Problem

Given a list of intervals representing the arrival and departure times of trains to a train station, our goal is to find the minimum number of platforms required for the train station so that no train has to wait.

Examples

Example 1:

Input: arrivals = [1000, 1010, 1025], departures = [1030, 1040, 1055]
Output: 2
Explanation: At time 1010, the second train arrives before the first one departs, so there must be 2 platforms available.

Example 2:

Input: arrivals = [900, 940, 950], departures = [910, 1000, 1100]
Output: 3
Explanation: All trains are at the station from 950 to 1000, hence 3 platforms are needed.

Solution

Method 1 - Sorting

This is same as - Maximum Intervals Overlap Count, with slight change in how we get the interval inputs.

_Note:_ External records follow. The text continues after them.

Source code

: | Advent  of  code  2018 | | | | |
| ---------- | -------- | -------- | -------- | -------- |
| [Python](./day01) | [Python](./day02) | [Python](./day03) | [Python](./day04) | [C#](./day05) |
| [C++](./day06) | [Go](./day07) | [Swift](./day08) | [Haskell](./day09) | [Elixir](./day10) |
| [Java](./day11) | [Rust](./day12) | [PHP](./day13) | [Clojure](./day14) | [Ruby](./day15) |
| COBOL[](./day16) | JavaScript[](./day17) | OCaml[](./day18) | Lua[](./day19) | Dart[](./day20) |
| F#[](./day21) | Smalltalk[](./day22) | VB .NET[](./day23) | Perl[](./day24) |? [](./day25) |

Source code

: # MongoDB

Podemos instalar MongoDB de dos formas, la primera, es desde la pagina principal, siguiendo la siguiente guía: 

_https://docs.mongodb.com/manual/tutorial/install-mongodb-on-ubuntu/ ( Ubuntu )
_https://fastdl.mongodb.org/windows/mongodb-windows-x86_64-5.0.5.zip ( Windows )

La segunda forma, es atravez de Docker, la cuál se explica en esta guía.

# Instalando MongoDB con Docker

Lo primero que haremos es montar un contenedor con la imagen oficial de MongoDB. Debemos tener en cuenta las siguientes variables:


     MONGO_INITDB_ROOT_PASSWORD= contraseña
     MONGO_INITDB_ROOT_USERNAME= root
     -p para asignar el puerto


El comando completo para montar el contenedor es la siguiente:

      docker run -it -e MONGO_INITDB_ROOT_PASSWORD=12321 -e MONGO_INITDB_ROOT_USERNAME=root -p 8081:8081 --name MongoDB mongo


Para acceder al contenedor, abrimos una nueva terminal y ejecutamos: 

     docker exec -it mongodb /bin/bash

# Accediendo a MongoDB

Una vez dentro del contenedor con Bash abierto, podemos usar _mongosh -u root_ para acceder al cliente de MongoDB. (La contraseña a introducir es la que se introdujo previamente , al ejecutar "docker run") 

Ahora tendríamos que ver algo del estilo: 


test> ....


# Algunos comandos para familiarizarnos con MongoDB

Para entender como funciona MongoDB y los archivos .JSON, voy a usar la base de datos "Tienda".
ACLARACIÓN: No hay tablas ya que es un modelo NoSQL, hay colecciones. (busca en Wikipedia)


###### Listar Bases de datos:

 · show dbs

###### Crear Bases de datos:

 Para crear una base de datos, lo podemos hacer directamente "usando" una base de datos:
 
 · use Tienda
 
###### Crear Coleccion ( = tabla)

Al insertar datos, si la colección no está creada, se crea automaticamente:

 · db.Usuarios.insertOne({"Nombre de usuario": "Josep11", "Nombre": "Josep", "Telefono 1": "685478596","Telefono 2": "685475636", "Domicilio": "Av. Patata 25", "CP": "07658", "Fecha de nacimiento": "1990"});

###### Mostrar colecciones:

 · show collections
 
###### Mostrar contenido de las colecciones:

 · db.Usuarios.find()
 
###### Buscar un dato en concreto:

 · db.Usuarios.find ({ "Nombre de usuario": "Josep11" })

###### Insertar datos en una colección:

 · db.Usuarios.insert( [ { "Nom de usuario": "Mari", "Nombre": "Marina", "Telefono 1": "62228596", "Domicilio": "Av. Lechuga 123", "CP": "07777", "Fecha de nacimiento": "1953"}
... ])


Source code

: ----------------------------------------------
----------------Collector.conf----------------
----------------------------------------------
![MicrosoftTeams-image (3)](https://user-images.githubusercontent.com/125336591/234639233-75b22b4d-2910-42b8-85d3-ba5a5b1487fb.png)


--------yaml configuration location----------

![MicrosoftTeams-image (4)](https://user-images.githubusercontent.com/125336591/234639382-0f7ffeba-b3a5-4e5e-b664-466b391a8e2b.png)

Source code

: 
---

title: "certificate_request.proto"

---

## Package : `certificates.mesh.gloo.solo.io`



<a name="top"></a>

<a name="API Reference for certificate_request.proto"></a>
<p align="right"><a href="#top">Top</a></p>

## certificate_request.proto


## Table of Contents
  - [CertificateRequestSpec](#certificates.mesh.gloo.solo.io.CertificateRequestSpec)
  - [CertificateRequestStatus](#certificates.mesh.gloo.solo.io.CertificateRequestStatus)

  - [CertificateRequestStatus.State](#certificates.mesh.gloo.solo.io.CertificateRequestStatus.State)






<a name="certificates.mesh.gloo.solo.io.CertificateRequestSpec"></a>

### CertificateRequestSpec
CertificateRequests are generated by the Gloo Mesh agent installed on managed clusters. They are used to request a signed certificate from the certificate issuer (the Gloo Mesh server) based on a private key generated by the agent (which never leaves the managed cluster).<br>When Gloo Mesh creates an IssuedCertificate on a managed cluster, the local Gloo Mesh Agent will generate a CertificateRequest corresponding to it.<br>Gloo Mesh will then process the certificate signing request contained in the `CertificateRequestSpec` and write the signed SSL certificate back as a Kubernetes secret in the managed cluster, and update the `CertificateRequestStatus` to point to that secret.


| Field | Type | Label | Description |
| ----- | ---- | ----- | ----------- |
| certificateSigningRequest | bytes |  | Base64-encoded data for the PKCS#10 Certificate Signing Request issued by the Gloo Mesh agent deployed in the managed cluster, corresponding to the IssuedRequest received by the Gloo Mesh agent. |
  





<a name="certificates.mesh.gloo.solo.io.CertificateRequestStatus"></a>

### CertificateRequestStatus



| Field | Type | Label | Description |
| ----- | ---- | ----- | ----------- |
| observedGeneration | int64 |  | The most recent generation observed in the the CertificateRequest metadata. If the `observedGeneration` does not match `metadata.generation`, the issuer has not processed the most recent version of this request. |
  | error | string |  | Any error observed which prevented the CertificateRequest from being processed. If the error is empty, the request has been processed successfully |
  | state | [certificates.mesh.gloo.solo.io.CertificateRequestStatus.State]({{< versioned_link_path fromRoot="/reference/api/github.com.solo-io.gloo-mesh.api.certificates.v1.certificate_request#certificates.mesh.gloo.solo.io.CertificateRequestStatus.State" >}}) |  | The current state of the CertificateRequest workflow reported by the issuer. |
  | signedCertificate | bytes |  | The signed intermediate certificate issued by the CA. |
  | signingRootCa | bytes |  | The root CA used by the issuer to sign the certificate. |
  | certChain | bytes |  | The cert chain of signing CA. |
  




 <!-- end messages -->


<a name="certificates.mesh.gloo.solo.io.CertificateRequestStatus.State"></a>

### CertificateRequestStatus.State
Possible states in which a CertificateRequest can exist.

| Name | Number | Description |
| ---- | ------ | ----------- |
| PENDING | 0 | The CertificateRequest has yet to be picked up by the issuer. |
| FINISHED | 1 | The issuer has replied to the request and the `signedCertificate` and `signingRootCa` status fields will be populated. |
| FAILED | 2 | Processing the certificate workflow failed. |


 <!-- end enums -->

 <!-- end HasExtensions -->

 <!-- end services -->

The idea is to track the number of platforms occupied at any given time. By sorting both arrivals and departures first, we can iterate over them using two pointers (one for arrivals and one for departures). Each time a train arrives, we increment the count of platforms used. Each time a train departs, we decrement the count. The goal is to keep track of the maximum number of platforms used at any time during these operations to know the required number of platforms.

Here is the approach:

  1. Sort both the arrivals and departures arrays.
  2. Use two pointers: one for arrivals and one for departures.
  3. As you increment through the sorted arrivals and departures:
    • Increment platform count when a train arrives.
    • Decrement platform count when a train departs.
  4. Keep track of the maximum number of platforms needed during the iteration.

Code

Java
class Solution {
    public int findMinPlatforms(int[] arrivals, int[] departures) {
        int n = arrivals.length;
        Arrays.sort(arrivals);
        Arrays.sort(departures);
        
        int platforms = 0, maxPlatforms = 0;
        int i = 0, j = 0;
        
        while (i < n && j < n) {
            if (arrivals[i] <= departures[j]) {
                platforms++;
                maxPlatforms = Math.max(maxPlatforms, platforms);
                i++;
            } else {
                platforms--;
                j++;
            }
        }
        
        return maxPlatforms;
    }
}
Python
class Solution:
    def findMinPlatforms(self, arrivals: List[int], departures: List[int]) -> int:
        arrivals.sort()
        departures.sort()
        
        n = len(arrivals)
        platforms = 0
        max_platforms = 0
        i = 0
        j = 0
        
        while i < n and j < n:
            if arrivals[i] <= departures[j]:
                platforms += 1
                max_platforms = max(max_platforms, platforms)
                i += 1
            else:
                platforms -= 1
                j += 1
        
        return max_platforms

Complexity

  • ⏰ Time complexity: O(n log n) for sorting the arrival and departure arrays, where n is the number of trains.
  • 🧺 Space complexity: O(1) for the extra space used by the pointers and counters.